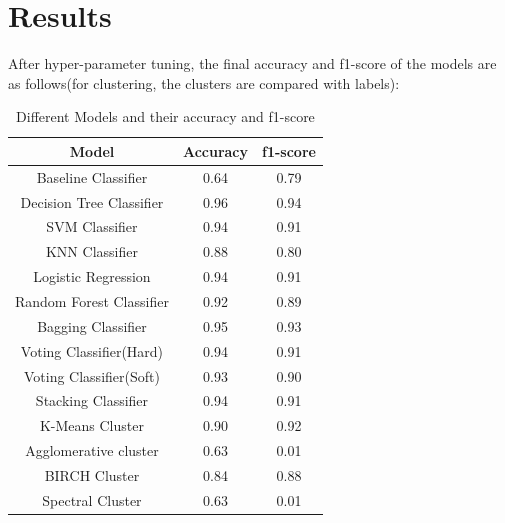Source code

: \documentclass{article}
\begin{document}
\section{Results}

After hyper-parameter tuning, the final accuracy and f1-score of the models are as follows(for clustering, the clusters are compared with labels):

\begin{table}[H]
    \centering
    \begin{tabular}{|c|c|c|}
        \hline
        \textbf{Model} & \textbf{Accuracy} & \textbf{f1-score}\\
        \hline
        Baseline Classifier & 0.64 & 0.79 \\
        \hline
        Decision Tree Classifier & 0.96 & 0.94 \\
        \hline
        SVM Classifier & 0.94 & 0.91 \\
        \hline
        KNN Classifier & 0.88 & 0.80 \\
        \hline
        Logistic Regression & 0.94 & 0.91 \\
        \hline
        Random Forest Classifier & 0.92 & 0.89 \\
        \hline
        Bagging Classifier & 0.95 & 0.93 \\
        \hline
        Voting Classifier(Hard) & 0.94 & 0.91 \\
        \hline
        Voting Classifier(Soft) & 0.93 & 0.90 \\
        \hline
        Stacking Classifier & 0.94 & 0.91 \\
        \hline
        K-Means Cluster & 0.90 & 0.92 \\
        \hline
        Agglomerative cluster & 0.63 & 0.01 \\
        \hline
        BIRCH Cluster & 0.84 & 0.88 \\
        \hline
        Spectral Cluster & 0.63 & 0.01 \\
        \hline
    \end{tabular}
    \caption{Different Models and their accuracy and f1-score}
    \label{tab:result}
\end{table}
\end{document}
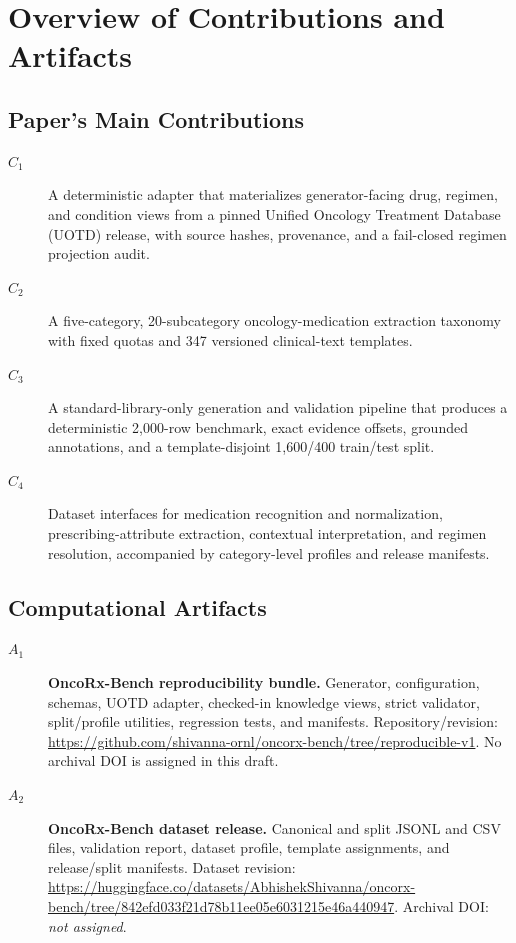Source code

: \documentclass[conference]{IEEEtran}
\newcommand{\CodeRevision}{\url{https://github.com/shivanna-ornl/oncorx-bench/tree/reproducible-v1}}
\newcommand{\DatasetRevision}{\url{https://huggingface.co/datasets/AbhishekShivanna/oncorx-bench/tree/842efd033f21d78b11ee05e6031215e46a440947}}
\newcommand{\DatasetDOI}{\emph{not assigned}}
\begin{document}


\appendixAD

\section{Overview of Contributions and Artifacts}

\subsection{Paper's Main Contributions}

\begin{description}
\item[$C_1$] A deterministic adapter that materializes generator-facing drug,
regimen, and condition views from a pinned Unified Oncology Treatment Database
(UOTD) release, with source hashes, provenance, and a fail-closed regimen
projection audit.

\item[$C_2$] A five-category, 20-subcategory oncology-medication extraction
taxonomy with fixed quotas and 347 versioned clinical-text templates.

\item[$C_3$] A standard-library-only generation and validation pipeline that
produces a deterministic 2,000-row benchmark, exact evidence offsets, grounded
annotations, and a template-disjoint 1,600/400 train/test split.

\item[$C_4$] Dataset interfaces for medication recognition and normalization,
prescribing-attribute extraction, contextual interpretation, and regimen
resolution, accompanied by category-level profiles and release manifests.
\end{description}

\subsection{Computational Artifacts}

\begin{description}
\item[$A_1$] \textbf{OncoRx-Bench reproducibility bundle.} Generator,
configuration, schemas, UOTD adapter, checked-in knowledge views, strict
validator, split/profile utilities, regression tests, and manifests.
Repository/revision: \CodeRevision. No archival DOI is assigned in this draft.

\item[$A_2$] \textbf{OncoRx-Bench dataset release.} Canonical and split JSONL
and CSV files, validation report, dataset profile, template assignments, and
release/split manifests. Dataset revision: \DatasetRevision. Archival DOI:
\DatasetDOI.
\end{description}
\end{document}
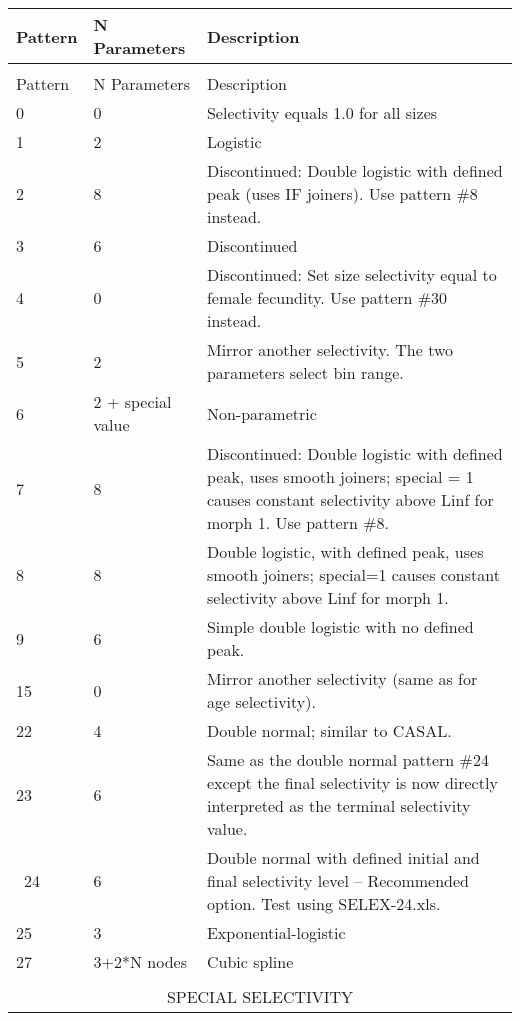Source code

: \begin{center}
	\begin{longtable}{p{2cm} p{3cm} p{10cm}}
		\endfirsthead

		\hline
		Pattern & N Parameters & Description \\
		\hline
		\endhead

		\endfoot
		\endlastfoot

		\hline
		\multicolumn{3}{c}{SIZE SELECTIVITY}\\
		Pattern & N Parameters & Description \\
		\hline
		0 & 0 & Selectivity equals 1.0 for all sizes \\
		1 & 2 & Logistic \\
		2 & 8 & Discontinued: Double logistic with defined peak (uses IF joiners). Use pattern \#8 instead.\\
		3 & 6 & Discontinued \\
		4 & 0 & Discontinued: Set size selectivity equal to female fecundity. Use pattern \#30 instead.\\
		5 & 2 & Mirror another selectivity. The two parameters select bin range.\\
		6 & 2 + special value & Non-parametric \\
		7 & 8 & Discontinued: Double logistic with defined peak, uses smooth joiners; special = 1 causes constant selectivity above Linf for morph 1.  Use pattern \#8.\\
		8 & 8 & Double logistic, with defined peak, uses smooth joiners; special=1 causes constant selectivity above Linf for morph 1.  \\
		9 & 6 & Simple double logistic with no defined peak.\\
		15 & 0 & Mirror another selectivity (same as for age selectivity).\\
		22 & 4 & Double normal; similar to CASAL.\\
		23 & 6 & Same as the double normal pattern \#24 except the final selectivity is now directly interpreted as the terminal selectivity value.\\\
		24 & 6 & Double normal with defined initial and final selectivity level – Recommended option.  Test using SELEX-24.xls. \\
		25 & 3 & Exponential-logistic \\
		27 & 3+2*N nodes & Cubic spline\\
		\hline
		\\
		\multicolumn{3}{c}{SPECIAL SELECTIVITY}\\

\end{longtable}
\end{center}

◆ Brief ◆
Only the lines above from the one with "5 & 2 & Mirror" up to and including the one with "23 & 6 & Same" should be repeated, exactly as written.

◆ Reply to the task ◆
		5 & 2 & Mirror another selectivity. The two parameters select bin range.\\
		6 & 2 + special value & Non-parametric \\
		7 & 8 & Discontinued: Double logistic with defined peak, uses smooth joiners; special = 1 causes constant selectivity above Linf for morph 1.  Use pattern \#8.\\
		8 & 8 & Double logistic, with defined peak, uses smooth joiners; special=1 causes constant selectivity above Linf for morph 1.  \\
		9 & 6 & Simple double logistic with no defined peak.\\
		15 & 0 & Mirror another selectivity (same as for age selectivity).\\
		22 & 4 & Double normal; similar to CASAL.\\
		23 & 6 & Same as the double normal pattern \#24 except the final selectivity is now directly interpreted as the terminal selectivity value.\\\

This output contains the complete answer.